◆ DATA FOR PROCESSING
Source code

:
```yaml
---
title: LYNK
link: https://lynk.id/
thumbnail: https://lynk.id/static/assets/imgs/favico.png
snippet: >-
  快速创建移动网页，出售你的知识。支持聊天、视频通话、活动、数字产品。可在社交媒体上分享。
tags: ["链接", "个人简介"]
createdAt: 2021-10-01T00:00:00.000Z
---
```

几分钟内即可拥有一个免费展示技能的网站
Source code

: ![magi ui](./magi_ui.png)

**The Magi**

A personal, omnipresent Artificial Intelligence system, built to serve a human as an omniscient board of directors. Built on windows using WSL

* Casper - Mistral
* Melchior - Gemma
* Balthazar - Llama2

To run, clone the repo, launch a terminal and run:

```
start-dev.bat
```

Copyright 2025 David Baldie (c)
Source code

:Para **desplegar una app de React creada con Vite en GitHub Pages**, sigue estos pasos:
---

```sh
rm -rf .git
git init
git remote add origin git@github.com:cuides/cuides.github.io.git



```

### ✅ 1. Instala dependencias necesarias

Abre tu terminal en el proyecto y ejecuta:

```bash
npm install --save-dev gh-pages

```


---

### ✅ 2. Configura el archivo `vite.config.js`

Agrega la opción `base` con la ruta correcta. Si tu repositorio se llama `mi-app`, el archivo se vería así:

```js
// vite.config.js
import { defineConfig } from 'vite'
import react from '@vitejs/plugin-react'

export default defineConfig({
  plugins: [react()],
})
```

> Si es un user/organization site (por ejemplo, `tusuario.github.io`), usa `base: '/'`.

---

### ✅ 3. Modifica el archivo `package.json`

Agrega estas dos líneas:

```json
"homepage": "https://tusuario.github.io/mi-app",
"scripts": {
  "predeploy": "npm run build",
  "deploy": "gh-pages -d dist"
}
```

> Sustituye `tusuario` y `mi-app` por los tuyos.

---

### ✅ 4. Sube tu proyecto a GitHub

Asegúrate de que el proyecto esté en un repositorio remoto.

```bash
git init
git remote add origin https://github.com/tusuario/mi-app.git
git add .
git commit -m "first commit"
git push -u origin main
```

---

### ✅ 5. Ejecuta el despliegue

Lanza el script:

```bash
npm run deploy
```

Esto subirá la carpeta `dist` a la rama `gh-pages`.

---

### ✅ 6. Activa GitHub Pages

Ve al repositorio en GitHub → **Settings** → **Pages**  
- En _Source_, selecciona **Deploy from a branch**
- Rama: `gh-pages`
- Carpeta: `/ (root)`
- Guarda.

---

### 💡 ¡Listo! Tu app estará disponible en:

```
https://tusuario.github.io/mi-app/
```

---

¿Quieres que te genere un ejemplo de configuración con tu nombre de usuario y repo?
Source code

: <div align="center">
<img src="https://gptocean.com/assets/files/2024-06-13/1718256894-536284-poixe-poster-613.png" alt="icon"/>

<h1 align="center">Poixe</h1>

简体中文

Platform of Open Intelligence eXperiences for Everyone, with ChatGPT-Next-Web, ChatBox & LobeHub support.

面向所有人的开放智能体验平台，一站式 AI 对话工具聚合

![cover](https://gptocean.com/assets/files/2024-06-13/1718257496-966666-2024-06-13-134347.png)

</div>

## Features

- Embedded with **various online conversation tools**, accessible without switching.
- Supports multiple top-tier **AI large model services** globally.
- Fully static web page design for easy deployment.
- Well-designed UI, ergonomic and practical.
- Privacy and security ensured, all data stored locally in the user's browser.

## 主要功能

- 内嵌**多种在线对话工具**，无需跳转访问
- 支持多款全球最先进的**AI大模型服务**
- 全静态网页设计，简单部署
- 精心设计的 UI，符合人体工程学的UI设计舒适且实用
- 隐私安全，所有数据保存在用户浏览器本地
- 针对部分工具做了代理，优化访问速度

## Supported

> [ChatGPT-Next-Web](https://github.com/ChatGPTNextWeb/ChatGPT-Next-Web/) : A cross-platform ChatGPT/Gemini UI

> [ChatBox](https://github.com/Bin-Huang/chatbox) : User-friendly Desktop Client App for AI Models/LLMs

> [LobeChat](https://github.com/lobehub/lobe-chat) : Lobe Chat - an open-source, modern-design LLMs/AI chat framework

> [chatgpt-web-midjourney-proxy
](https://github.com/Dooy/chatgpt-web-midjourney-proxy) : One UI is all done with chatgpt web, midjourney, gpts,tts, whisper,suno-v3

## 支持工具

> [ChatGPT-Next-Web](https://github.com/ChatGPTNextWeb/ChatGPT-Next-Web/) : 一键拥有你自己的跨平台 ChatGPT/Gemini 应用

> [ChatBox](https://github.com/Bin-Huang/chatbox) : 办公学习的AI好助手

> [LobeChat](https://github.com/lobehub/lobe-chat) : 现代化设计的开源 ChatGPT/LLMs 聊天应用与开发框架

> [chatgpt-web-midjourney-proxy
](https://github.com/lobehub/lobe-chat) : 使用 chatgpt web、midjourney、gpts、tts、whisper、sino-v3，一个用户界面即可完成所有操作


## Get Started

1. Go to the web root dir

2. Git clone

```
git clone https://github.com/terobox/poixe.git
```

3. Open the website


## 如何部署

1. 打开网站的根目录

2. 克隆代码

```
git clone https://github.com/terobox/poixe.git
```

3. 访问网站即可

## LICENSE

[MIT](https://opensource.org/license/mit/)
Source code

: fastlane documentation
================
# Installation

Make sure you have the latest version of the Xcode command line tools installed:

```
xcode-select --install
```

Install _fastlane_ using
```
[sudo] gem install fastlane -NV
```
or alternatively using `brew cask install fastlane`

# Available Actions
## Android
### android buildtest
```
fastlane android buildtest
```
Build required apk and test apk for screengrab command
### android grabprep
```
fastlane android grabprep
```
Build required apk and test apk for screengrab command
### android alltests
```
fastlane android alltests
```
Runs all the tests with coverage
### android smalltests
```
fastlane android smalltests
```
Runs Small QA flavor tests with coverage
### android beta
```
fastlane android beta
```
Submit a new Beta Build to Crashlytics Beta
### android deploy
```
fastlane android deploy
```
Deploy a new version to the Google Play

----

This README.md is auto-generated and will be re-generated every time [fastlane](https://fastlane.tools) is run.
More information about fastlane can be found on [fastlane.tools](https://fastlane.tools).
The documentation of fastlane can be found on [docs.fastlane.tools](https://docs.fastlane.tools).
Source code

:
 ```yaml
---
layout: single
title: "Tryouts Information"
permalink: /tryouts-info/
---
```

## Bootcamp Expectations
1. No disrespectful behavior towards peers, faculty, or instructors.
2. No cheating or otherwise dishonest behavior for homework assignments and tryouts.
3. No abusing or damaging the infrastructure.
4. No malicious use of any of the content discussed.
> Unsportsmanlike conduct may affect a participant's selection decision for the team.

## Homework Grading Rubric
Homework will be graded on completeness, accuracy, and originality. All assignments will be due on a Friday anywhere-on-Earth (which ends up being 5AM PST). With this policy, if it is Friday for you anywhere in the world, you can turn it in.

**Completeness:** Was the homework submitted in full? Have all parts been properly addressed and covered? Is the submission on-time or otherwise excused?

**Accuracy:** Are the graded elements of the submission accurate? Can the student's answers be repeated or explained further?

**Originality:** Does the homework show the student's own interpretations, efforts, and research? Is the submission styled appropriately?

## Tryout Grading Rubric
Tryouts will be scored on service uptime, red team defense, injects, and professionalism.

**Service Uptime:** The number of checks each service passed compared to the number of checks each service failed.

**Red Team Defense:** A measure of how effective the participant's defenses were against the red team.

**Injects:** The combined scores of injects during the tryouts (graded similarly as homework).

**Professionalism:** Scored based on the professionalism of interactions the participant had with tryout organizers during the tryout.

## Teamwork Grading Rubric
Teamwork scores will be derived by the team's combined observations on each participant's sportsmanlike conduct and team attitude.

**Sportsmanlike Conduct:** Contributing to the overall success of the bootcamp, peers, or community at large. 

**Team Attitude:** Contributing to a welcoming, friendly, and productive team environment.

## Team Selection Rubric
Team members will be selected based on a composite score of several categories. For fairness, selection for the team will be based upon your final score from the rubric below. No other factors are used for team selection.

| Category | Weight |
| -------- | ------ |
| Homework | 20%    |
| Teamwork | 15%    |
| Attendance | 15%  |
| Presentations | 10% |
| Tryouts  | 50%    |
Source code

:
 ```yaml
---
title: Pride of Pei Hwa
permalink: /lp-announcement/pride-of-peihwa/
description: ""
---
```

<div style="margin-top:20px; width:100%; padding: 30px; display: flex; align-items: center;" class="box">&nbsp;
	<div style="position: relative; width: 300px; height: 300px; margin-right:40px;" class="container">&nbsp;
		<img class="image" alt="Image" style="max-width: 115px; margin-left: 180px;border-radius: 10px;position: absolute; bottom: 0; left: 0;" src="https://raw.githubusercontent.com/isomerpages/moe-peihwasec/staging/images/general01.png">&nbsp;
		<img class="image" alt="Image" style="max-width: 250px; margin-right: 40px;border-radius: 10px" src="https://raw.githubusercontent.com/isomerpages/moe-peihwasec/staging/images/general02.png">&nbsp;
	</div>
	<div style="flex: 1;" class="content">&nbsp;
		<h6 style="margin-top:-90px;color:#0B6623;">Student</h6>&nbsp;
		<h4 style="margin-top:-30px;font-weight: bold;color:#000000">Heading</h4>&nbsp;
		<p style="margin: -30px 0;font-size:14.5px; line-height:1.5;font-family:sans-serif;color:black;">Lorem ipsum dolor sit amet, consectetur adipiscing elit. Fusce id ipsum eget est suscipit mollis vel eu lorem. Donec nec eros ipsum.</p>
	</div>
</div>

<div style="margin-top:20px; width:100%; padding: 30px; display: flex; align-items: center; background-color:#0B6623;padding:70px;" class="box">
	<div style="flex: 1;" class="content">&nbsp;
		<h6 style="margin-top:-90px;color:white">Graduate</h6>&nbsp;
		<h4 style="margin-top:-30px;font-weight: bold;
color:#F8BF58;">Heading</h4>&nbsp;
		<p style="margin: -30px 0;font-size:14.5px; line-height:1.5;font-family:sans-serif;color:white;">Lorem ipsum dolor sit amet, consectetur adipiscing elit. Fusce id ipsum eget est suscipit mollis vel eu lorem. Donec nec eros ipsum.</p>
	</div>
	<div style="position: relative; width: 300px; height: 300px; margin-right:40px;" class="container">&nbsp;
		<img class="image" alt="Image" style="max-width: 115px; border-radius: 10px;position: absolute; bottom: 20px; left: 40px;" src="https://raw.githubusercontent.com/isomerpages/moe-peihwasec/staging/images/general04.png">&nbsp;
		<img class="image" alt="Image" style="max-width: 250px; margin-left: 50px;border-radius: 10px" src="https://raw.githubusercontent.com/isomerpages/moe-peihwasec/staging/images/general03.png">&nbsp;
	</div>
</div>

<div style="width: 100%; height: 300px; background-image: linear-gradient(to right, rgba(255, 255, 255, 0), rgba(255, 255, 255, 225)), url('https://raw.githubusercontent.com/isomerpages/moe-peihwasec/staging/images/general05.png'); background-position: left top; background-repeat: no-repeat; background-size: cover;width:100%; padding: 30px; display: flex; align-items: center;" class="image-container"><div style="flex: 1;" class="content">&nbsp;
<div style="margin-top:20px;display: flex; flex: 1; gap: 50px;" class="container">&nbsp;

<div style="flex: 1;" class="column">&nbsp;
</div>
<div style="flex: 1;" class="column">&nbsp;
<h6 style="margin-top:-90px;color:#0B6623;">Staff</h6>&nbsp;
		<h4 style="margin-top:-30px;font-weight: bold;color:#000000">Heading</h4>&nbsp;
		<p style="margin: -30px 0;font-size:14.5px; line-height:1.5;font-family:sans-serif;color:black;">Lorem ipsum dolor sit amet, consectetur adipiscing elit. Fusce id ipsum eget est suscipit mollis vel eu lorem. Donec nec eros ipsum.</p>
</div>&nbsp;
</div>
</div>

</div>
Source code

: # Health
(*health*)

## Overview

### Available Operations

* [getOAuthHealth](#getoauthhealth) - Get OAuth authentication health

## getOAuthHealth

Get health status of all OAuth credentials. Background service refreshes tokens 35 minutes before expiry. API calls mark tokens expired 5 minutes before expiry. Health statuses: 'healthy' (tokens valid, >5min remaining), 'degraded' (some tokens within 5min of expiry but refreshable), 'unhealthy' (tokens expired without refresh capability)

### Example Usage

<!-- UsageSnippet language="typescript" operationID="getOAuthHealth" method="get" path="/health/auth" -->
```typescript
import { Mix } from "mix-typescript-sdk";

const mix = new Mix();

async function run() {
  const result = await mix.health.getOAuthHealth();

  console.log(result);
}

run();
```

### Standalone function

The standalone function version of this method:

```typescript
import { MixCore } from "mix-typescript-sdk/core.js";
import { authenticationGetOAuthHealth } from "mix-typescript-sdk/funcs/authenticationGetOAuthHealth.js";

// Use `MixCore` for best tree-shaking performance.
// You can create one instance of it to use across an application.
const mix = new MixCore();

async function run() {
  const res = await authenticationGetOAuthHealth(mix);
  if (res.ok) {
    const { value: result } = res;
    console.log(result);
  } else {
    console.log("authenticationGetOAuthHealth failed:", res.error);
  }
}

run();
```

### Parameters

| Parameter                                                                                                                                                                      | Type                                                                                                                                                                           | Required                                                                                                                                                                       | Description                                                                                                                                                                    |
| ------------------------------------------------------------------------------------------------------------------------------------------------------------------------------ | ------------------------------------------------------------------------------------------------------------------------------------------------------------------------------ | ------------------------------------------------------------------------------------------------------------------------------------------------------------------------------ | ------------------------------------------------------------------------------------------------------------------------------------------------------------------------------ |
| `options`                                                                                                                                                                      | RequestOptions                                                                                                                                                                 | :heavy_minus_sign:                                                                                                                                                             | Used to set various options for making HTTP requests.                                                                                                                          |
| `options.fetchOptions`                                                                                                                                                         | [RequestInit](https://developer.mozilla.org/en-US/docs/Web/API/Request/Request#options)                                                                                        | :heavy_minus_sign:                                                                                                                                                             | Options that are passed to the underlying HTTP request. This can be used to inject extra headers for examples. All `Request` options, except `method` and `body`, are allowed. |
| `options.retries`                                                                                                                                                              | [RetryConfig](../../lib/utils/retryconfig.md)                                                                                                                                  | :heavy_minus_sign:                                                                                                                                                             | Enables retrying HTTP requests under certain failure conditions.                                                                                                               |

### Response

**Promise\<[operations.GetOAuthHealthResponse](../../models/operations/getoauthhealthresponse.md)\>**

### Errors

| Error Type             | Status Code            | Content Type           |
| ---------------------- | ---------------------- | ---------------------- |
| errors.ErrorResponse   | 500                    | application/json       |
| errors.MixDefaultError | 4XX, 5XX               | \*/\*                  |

◆ WHAT NEEDS TO BE DONE
Repeat only the lines above, from the first line of the entries through the line that contains "### ✅ 6. Activa GitHub Pages", including both ends.

◆ EXERCISE RESULT
Source code

:
```yaml
---
title: LYNK
link: https://lynk.id/
thumbnail: https://lynk.id/static/assets/imgs/favico.png
snippet: >-
  快速创建移动网页，出售你的知识。支持聊天、视频通话、活动、数字产品。可在社交媒体上分享。
tags: ["链接", "个人简介"]
createdAt: 2021-10-01T00:00:00.000Z
---
```

几分钟内即可拥有一个免费展示技能的网站
Source code

: ![magi ui](./magi_ui.png)

**The Magi**

A personal, omnipresent Artificial Intelligence system, built to serve a human as an omniscient board of directors. Built on windows using WSL

* Casper - Mistral
* Melchior - Gemma
* Balthazar - Llama2

To run, clone the repo, launch a terminal and run:

```
start-dev.bat
```

Copyright 2025 David Baldie (c)
Source code

:Para **desplegar una app de React creada con Vite en GitHub Pages**, sigue estos pasos:
---

```sh
rm -rf .git
git init
git remote add origin git@github.com:cuides/cuides.github.io.git



```

### ✅ 1. Instala dependencias necesarias

Abre tu terminal en el proyecto y ejecuta:

```bash
npm install --save-dev gh-pages

```


---

### ✅ 2. Configura el archivo `vite.config.js`

Agrega la opción `base` con la ruta correcta. Si tu repositorio se llama `mi-app`, el archivo se vería así:

```js
// vite.config.js
import { defineConfig } from 'vite'
import react from '@vitejs/plugin-react'

export default defineConfig({
  plugins: [react()],
})
```

> Si es un user/organization site (por ejemplo, `tusuario.github.io`), usa `base: '/'`.

---

### ✅ 3. Modifica el archivo `package.json`

Agrega estas dos líneas:

```json
"homepage": "https://tusuario.github.io/mi-app",
"scripts": {
  "predeploy": "npm run build",
  "deploy": "gh-pages -d dist"
}
```

> Sustituye `tusuario` y `mi-app` por los tuyos.

---

### ✅ 4. Sube tu proyecto a GitHub

Asegúrate de que el proyecto esté en un repositorio remoto.

```bash
git init
git remote add origin https://github.com/tusuario/mi-app.git
git add .
git commit -m "first commit"
git push -u origin main
```

---

### ✅ 5. Ejecuta el despliegue

Lanza el script:

```bash
npm run deploy
```

Esto subirá la carpeta `dist` a la rama `gh-pages`.

---

### ✅ 6. Activa GitHub Pages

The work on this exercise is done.